**Work item**.
Show every line from the data below that includes "default".

**Information shown**.
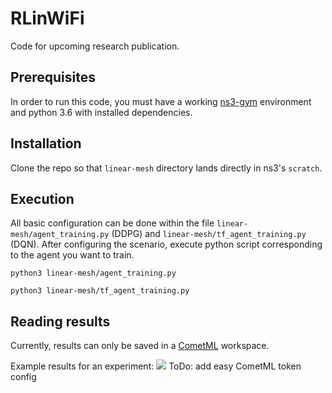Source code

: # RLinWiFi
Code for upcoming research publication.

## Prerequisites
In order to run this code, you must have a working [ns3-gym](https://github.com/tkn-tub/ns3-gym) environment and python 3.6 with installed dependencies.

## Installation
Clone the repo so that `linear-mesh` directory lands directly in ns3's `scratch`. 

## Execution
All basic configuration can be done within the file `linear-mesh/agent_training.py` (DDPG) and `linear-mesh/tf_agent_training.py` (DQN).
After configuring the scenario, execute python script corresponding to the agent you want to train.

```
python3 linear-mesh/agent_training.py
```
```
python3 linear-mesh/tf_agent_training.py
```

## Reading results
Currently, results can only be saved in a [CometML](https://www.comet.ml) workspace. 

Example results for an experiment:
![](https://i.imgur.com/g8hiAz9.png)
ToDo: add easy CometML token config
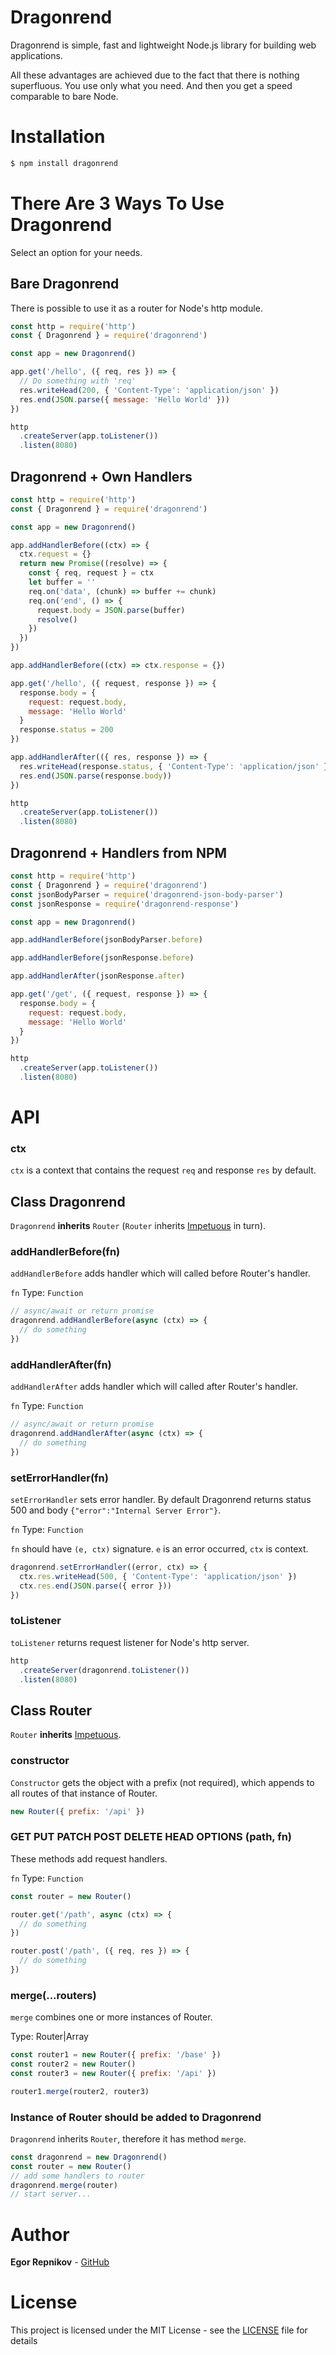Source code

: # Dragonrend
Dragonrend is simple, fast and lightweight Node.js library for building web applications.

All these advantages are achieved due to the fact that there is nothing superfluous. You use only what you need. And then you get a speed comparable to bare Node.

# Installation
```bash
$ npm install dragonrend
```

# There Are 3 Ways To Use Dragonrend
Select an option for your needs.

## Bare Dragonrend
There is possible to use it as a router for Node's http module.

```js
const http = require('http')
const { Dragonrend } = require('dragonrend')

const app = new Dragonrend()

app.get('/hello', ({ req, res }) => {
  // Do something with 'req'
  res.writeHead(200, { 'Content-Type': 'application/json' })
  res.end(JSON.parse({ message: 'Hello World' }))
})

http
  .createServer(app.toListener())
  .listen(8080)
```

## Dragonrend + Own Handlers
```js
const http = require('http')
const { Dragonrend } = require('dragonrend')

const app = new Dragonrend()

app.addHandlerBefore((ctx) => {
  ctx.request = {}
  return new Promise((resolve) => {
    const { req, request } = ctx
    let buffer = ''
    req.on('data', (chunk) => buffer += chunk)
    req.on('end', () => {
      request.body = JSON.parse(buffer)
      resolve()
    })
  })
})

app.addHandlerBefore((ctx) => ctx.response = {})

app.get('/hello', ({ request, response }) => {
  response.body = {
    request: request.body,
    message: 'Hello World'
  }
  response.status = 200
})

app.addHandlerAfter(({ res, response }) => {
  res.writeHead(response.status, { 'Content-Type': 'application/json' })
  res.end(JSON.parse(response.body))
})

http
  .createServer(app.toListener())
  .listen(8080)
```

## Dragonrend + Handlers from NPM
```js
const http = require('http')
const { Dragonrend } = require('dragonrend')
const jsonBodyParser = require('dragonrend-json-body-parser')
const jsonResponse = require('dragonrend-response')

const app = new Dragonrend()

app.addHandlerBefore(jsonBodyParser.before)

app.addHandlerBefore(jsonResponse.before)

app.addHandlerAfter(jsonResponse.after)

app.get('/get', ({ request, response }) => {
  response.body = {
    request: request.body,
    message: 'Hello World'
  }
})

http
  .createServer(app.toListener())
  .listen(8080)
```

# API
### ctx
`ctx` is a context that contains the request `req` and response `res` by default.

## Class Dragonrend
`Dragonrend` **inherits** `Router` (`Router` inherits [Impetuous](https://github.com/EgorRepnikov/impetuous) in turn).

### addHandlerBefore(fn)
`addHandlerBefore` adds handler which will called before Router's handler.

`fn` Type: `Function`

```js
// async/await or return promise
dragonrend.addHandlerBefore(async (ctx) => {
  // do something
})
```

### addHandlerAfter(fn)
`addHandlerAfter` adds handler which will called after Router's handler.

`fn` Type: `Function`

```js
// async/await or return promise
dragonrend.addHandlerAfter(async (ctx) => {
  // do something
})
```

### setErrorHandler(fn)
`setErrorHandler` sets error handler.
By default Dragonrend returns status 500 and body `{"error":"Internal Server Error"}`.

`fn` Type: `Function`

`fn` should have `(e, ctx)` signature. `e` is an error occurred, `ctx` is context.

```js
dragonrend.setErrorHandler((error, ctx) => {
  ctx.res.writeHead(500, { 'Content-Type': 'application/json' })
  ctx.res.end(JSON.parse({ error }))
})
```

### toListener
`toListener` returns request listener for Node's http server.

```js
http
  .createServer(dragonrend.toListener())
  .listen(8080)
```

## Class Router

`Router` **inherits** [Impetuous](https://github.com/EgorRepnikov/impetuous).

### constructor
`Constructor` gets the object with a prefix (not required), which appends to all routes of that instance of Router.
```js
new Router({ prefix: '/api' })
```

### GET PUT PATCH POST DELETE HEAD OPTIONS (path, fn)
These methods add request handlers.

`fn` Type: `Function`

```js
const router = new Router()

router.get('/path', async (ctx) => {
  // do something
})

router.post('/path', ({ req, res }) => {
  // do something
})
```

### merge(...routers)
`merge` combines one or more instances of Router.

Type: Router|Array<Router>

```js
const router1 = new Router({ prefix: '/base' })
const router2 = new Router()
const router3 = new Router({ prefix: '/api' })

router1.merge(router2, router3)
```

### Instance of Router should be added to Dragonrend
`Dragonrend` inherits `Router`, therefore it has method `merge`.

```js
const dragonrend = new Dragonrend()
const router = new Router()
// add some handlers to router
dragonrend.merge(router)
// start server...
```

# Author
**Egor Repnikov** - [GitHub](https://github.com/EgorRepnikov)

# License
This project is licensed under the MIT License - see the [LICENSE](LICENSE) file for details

**Task result**.
`ctx` is a context that contains the request `req` and response `res` by default.
By default Dragonrend returns status 500 and body `{"error":"Internal Server Error"}`.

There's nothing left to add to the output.